La granulation est apparue au troisième millénaire avant J.-C. Elle a trouvé toute la force de son expression au huitième siècle avant J.-C. avec l’art étrusque. Véritable semis de grains d’or, la technique de la granulation consiste à réaliser des billes à partir de fils d’or découpés, puis roulés dans de la poussière de charbon de bois et chauffés à la flamme. Les grains sont alors assemblés un à un et fusionnent avec la plaque d’or afin de créer le relief du motif. En 2013, Cartier a créé une montre en granulation au décor de panthère. Près de 3’800 billes d’or composent cette œuvre. Elles sont fixées au cadran par groupe de cinq. Près de 3’500 passages au feu ont été nécessaires à sa réalisation. Quarante heures furent consacrées à la gravure du motif et près de 320 heures à la mise en place des billes. Vingt pièces de ce chef-d’œuvre artistique ont été réalisées.

L’invention du filigrane est attribuée aux Sumériens. Les premiers objets créés selon cet art, en provenance de Troie et d’Ur, ont été datés de 3’000 ans avant J.-C. Les artisans ont dû adapter cette technique aux critères de la maison et à l’échelle de l’univers horloger. Aujourd’hui, les fils d’or ou de platine sont torsadés, puis aplatis par martelage. Ils sont ensuite modelés afin de former le motif, puis soudés. En 2015, Cartier réinvente cette technique et l’associe au travail de la laque et du sertissage. Le modèle Ronde Louis Cartier, décor panthères arbore ces techniques, dont le filigrane qui a nécessité quelque dix jours de travail. Vingt pièces ont également été éditées.

Au deuxième étage

Les techniques de la marqueterie, de la mosaïque et de l’émaillage se partagent cet étage. Techniques ancestrales très tôt présentes dans l’histoire, la marqueterie - de bois, de paille - ou la mosaïque de pierre s’appliquent aujourd’hui à l’échelle miniature des cadrans de montres Cartier. Le matériau est choisi pour sa couleur, sa texture, sa spécificité. Taillés en de minuscules éléments qui vont composer le motif, ces fragments sont assemblés à la main, au fil d’un travail d’une extrême minutie.
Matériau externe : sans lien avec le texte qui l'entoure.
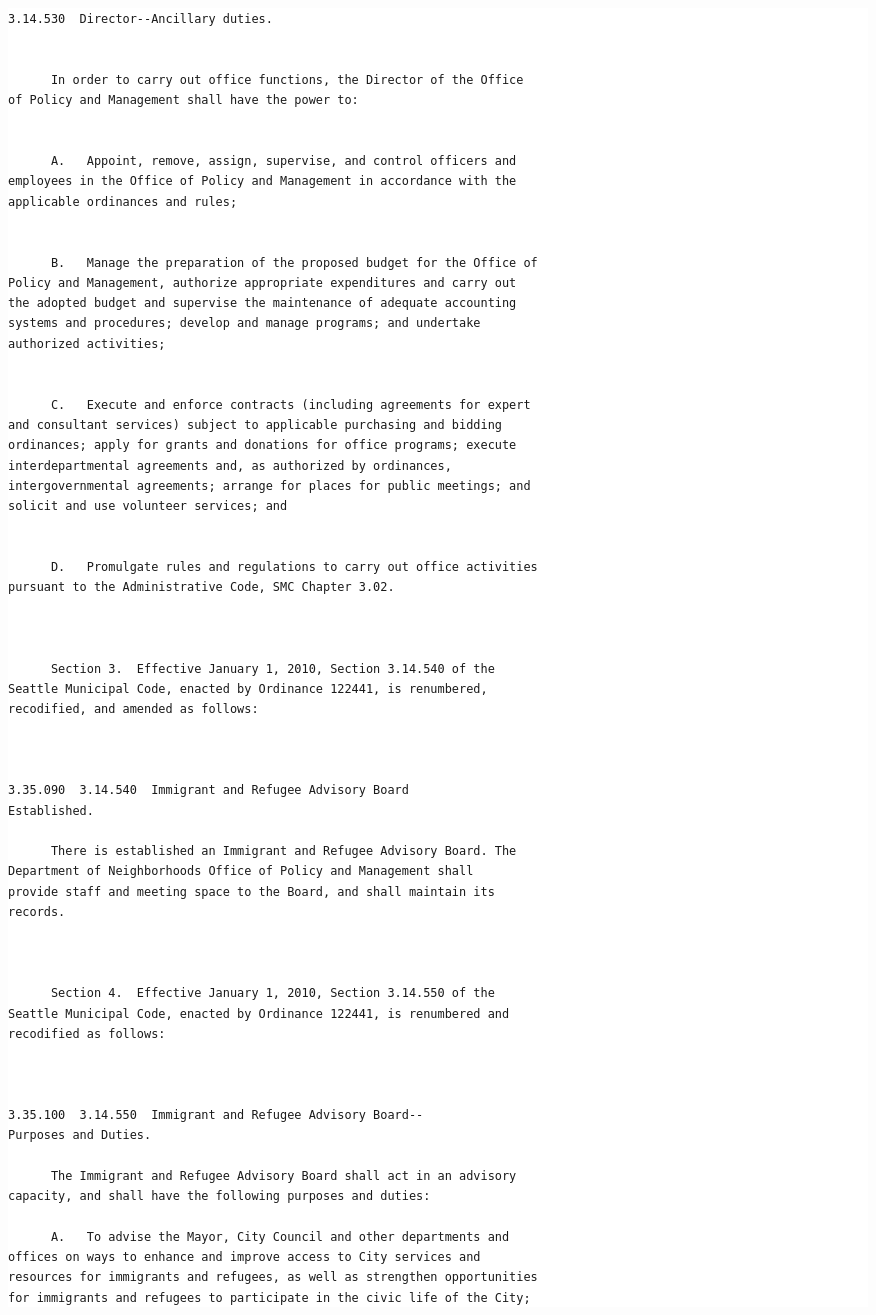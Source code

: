   
    3.14.530  Director--Ancillary duties.  
  
  
          In order to carry out office functions, the Director of the Office  
    of Policy and Management shall have the power to:  
  
  
          A.   Appoint, remove, assign, supervise, and control officers and  
    employees in the Office of Policy and Management in accordance with the  
    applicable ordinances and rules;  
  
  
          B.   Manage the preparation of the proposed budget for the Office of  
    Policy and Management, authorize appropriate expenditures and carry out  
    the adopted budget and supervise the maintenance of adequate accounting  
    systems and procedures; develop and manage programs; and undertake  
    authorized activities;  
  
  
          C.   Execute and enforce contracts (including agreements for expert  
    and consultant services) subject to applicable purchasing and bidding  
    ordinances; apply for grants and donations for office programs; execute  
    interdepartmental agreements and, as authorized by ordinances,  
    intergovernmental agreements; arrange for places for public meetings; and  
    solicit and use volunteer services; and  
  
  
          D.   Promulgate rules and regulations to carry out office activities  
    pursuant to the Administrative Code, SMC Chapter 3.02.  
  
  
  
          Section 3.  Effective January 1, 2010, Section 3.14.540 of the  
    Seattle Municipal Code, enacted by Ordinance 122441, is renumbered,  
    recodified, and amended as follows:  
  
  
  
    3.35.090  3.14.540  Immigrant and Refugee Advisory Board  
    Established.  
  
          There is established an Immigrant and Refugee Advisory Board. The   
    Department of Neighborhoods Office of Policy and Management shall  
    provide staff and meeting space to the Board, and shall maintain its  
    records.  
  
  
  
          Section 4.  Effective January 1, 2010, Section 3.14.550 of the  
    Seattle Municipal Code, enacted by Ordinance 122441, is renumbered and  
    recodified as follows:  
  
  
  
    3.35.100  3.14.550  Immigrant and Refugee Advisory Board--  
    Purposes and Duties.  
  
          The Immigrant and Refugee Advisory Board shall act in an advisory  
    capacity, and shall have the following purposes and duties:  
  
          A.   To advise the Mayor, City Council and other departments and  
    offices on ways to enhance and improve access to City services and  
    resources for immigrants and refugees, as well as strengthen opportunities  
    for immigrants and refugees to participate in the civic life of the City;  
  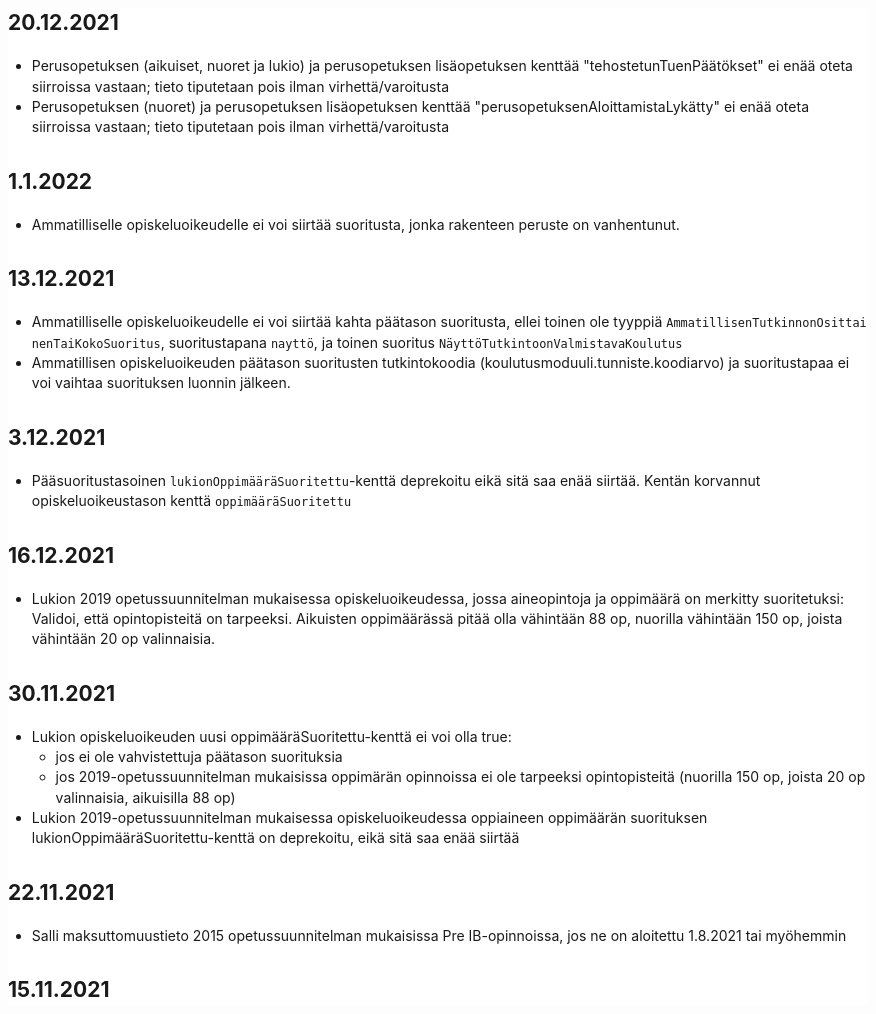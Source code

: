 ## 20.12.2021

- Perusopetuksen (aikuiset, nuoret ja lukio) ja perusopetuksen lisäopetuksen kenttää "tehostetunTuenPäätökset" ei enää oteta siirroissa vastaan; tieto tiputetaan pois ilman virhettä/varoitusta
- Perusopetuksen (nuoret) ja perusopetuksen lisäopetuksen kenttää "perusopetuksenAloittamistaLykätty" ei enää oteta siirroissa vastaan; tieto tiputetaan pois ilman virhettä/varoitusta

## 1.1.2022

- Ammatilliselle opiskeluoikeudelle ei voi siirtää suoritusta, jonka rakenteen peruste on vanhentunut.

## 13.12.2021

- Ammatilliselle opiskeluoikeudelle ei voi siirtää kahta päätason suoritusta, ellei toinen ole tyyppiä `AmmatillisenTutkinnonOsittainenTaiKokoSuoritus`, suoritustapana `nayttö`, ja toinen suoritus `NäyttöTutkintoonValmistavaKoulutus`
- Ammatillisen opiskeluoikeuden päätason suoritusten tutkintokoodia (koulutusmoduuli.tunniste.koodiarvo) ja suoritustapaa ei voi vaihtaa suorituksen luonnin jälkeen.

## 3.12.2021

- Pääsuoritustasoinen `lukionOppimääräSuoritettu`-kenttä deprekoitu eikä sitä saa enää siirtää. Kentän korvannut opiskeluoikeustason kenttä `oppimääräSuoritettu`

## 16.12.2021

- Lukion 2019 opetussuunnitelman mukaisessa opiskeluoikeudessa, jossa aineopintoja ja oppimäärä on merkitty
  suoritetuksi: Validoi, että opintopisteitä on tarpeeksi. Aikuisten oppimäärässä pitää olla vähintään 88 op,
  nuorilla vähintään 150 op, joista vähintään 20 op valinnaisia.

## 30.11.2021

- Lukion opiskeluoikeuden uusi oppimääräSuoritettu-kenttä ei voi olla true:
  - jos ei ole vahvistettuja päätason suorituksia
  - jos 2019-opetussuunnitelman mukaisissa oppimärän opinnoissa ei ole tarpeeksi opintopisteitä
    (nuorilla 150 op, joista 20 op valinnaisia, aikuisilla 88 op)
- Lukion 2019-opetussuunnitelman mukaisessa opiskeluoikeudessa oppiaineen oppimäärän suorituksen
  lukionOppimääräSuoritettu-kenttä on deprekoitu, eikä sitä saa enää siirtää

## 22.11.2021

- Salli maksuttomuustieto 2015 opetussuunnitelman mukaisissa Pre IB-opinnoissa, jos ne on aloitettu 1.8.2021 tai myöhemmin

## 15.11.2021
En 2014, une technique inédite en horlogerie s’est inscrite au répertoire de la maison, la marqueterie florale. Pour cette pratique aussi rare que délicate, les artisans effectuent une série d’opérations très minutieuses: la récolte des pétales, la coloration, le découpage de chaque pétale, apposé sur une fine épaisseur de bois, grâce à une scie à pied de marqueterie, dite «à arbalète». Une fois assemblés, ces éléments laissent apparaître le dessin dans son entier. Un travail d’une grande exigence, où tout se joue à chaque étape: il suffit d’un geste malencontreux et l’ensemble est à reprendre. Une prouesse qui nécessite une immense concentration et deux semaines de travail uniquement dédiées à la marqueterie. Trois autres semaines sont ensuite nécessaires pour réaliser le cadran de la montre Ballon Bleu marqueterie florale, décor perroquet.
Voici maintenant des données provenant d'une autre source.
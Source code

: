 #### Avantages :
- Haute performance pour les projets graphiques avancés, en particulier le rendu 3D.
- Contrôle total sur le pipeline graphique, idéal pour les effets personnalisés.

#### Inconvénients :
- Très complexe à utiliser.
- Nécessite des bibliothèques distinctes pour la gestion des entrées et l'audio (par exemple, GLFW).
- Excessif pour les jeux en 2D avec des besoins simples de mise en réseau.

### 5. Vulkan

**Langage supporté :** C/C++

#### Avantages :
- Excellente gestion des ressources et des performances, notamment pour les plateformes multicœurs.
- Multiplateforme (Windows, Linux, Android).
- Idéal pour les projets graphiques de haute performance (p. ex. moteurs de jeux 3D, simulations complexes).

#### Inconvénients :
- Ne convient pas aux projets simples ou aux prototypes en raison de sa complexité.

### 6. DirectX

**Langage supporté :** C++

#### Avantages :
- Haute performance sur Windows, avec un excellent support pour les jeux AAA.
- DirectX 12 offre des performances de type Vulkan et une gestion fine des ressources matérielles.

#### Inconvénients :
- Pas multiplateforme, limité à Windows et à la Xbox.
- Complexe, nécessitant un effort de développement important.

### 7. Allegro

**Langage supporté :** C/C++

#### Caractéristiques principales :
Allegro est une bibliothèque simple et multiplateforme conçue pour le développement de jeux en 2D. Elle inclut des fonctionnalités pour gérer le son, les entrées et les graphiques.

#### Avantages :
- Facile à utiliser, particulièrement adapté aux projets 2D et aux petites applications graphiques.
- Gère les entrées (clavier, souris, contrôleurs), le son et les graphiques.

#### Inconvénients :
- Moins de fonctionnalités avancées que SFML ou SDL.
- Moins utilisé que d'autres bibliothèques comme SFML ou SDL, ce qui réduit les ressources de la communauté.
Chez Cartier, deux techniques de mosaïque se complètent: des petits carrés miniatures apposés dans le fond du cadran et des tesselles aux formes irrégulières qui composent le motif. La composition est rigoureuse, les couleurs varient selon la nature des pierres. L’an dernier, Cartier a créé un cadran en mosaïque de pierre au motif de tigre. Une œuvre spectaculaire qui comptabilise près de 500 minuscules tesselles et entre 30 à 40 heures de travail pour le fond et 25 à 30 heures pour le décor.

Que seraient les métiers d’art sans l’émail? Email champlevé, émail plique-à-jour, émail grisaille, émail cloisonné, émail peint ou encore l’émail grisaille pâte d’or… Cette dernière technique consiste à recouvrir une plaque d’or d’une couche uniforme d’émail noir. L’artisan dépose ensuite, à l’aiguille ou au pinceau très fin, une pâte d’or qu’il va travailler pour créer des effets de profondeur et de relief. Le cadran est ensuite passé au four. Bel exemple de ce procédé, la montre Rotonde, décor panthère, éditée en 2014 à 80 exemplaires.

Parcourir la Maison des métiers d’art entraîne le visiteur dans un autre monde, un monde de magie et de rêve où les artisans rivalisent chaque jour d’ingéniosité pour faire renaître des savoir-faire oubliés, perfectionner ceux existants ou simplement innover!